--- Data excerpts ---
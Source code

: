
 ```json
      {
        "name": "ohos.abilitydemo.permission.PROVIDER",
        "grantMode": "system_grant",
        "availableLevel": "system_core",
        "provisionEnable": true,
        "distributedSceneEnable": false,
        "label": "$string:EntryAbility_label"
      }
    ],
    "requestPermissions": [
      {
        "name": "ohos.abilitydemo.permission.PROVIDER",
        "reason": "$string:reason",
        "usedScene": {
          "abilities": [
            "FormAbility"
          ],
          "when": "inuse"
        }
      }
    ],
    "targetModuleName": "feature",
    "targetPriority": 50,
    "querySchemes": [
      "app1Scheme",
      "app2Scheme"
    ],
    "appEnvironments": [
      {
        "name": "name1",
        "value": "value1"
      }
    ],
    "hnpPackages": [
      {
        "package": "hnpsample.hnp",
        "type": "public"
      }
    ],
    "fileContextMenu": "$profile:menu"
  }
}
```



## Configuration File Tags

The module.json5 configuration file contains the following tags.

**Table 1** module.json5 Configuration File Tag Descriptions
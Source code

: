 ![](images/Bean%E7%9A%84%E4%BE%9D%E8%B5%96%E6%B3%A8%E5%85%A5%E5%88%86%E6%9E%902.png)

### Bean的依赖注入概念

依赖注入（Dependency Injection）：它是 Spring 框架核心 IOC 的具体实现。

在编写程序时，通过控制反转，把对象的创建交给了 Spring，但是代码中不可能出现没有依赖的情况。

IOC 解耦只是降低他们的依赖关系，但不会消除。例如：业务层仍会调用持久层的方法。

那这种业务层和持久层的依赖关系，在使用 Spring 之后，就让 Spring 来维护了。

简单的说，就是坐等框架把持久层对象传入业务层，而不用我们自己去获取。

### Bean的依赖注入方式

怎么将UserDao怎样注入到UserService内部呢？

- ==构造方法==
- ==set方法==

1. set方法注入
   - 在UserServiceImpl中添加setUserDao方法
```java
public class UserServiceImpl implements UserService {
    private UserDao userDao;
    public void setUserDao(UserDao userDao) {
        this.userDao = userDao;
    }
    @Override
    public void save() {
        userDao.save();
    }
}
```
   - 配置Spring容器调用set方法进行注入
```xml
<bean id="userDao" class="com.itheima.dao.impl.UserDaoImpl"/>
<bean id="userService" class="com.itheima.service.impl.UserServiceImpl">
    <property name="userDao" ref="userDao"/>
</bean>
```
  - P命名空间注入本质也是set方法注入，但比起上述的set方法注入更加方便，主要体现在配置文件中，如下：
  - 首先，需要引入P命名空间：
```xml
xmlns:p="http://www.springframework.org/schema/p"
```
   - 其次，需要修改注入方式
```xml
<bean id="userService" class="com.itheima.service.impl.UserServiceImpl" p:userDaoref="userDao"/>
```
---
Problem to solve:
Restate the records word for word, keeping every line.

Task solution:
Source code

:
 ```json
      {
        "name": "ohos.abilitydemo.permission.PROVIDER",
        "grantMode": "system_grant",
        "availableLevel": "system_core",
        "provisionEnable": true,
        "distributedSceneEnable": false,
        "label": "$string:EntryAbility_label"
      }
    ],
    "requestPermissions": [
      {
        "name": "ohos.abilitydemo.permission.PROVIDER",
        "reason": "$string:reason",
        "usedScene": {
          "abilities": [
            "FormAbility"
          ],
          "when": "inuse"
        }
      }
    ],
    "targetModuleName": "feature",
    "targetPriority": 50,
    "querySchemes": [
      "app1Scheme",
      "app2Scheme"
    ],
    "appEnvironments": [
      {
        "name": "name1",
        "value": "value1"
      }
    ],
    "hnpPackages": [
      {
        "package": "hnpsample.hnp",
        "type": "public"
      }
    ],
    "fileContextMenu": "$profile:menu"
  }
}
```



## Configuration File Tags

The module.json5 configuration file contains the following tags.

**Table 1** module.json5 Configuration File Tag Descriptions
Source code

: ![](images/Bean%E7%9A%84%E4%BE%9D%E8%B5%96%E6%B3%A8%E5%85%A5%E5%88%86%E6%9E%902.png)

### Bean的依赖注入概念

依赖注入（Dependency Injection）：它是 Spring 框架核心 IOC 的具体实现。

在编写程序时，通过控制反转，把对象的创建交给了 Spring，但是代码中不可能出现没有依赖的情况。

IOC 解耦只是降低他们的依赖关系，但不会消除。例如：业务层仍会调用持久层的方法。

那这种业务层和持久层的依赖关系，在使用 Spring 之后，就让 Spring 来维护了。

简单的说，就是坐等框架把持久层对象传入业务层，而不用我们自己去获取。

### Bean的依赖注入方式

怎么将UserDao怎样注入到UserService内部呢？

- ==构造方法==
- ==set方法==

1. set方法注入
   - 在UserServiceImpl中添加setUserDao方法
```java
public class UserServiceImpl implements UserService {
    private UserDao userDao;
    public void setUserDao(UserDao userDao) {
        this.userDao = userDao;
    }
    @Override
    public void save() {
        userDao.save();
    }
}
```
   - 配置Spring容器调用set方法进行注入
```xml
<bean id="userDao" class="com.itheima.dao.impl.UserDaoImpl"/>
<bean id="userService" class="com.itheima.service.impl.UserServiceImpl">
    <property name="userDao" ref="userDao"/>
</bean>
```
  - P命名空间注入本质也是set方法注入，但比起上述的set方法注入更加方便，主要体现在配置文件中，如下：
  - 首先，需要引入P命名空间：
```xml
xmlns:p="http://www.springframework.org/schema/p"
```
   - 其次，需要修改注入方式
```xml
<bean id="userService" class="com.itheima.service.impl.UserServiceImpl" p:userDaoref="userDao"/>
```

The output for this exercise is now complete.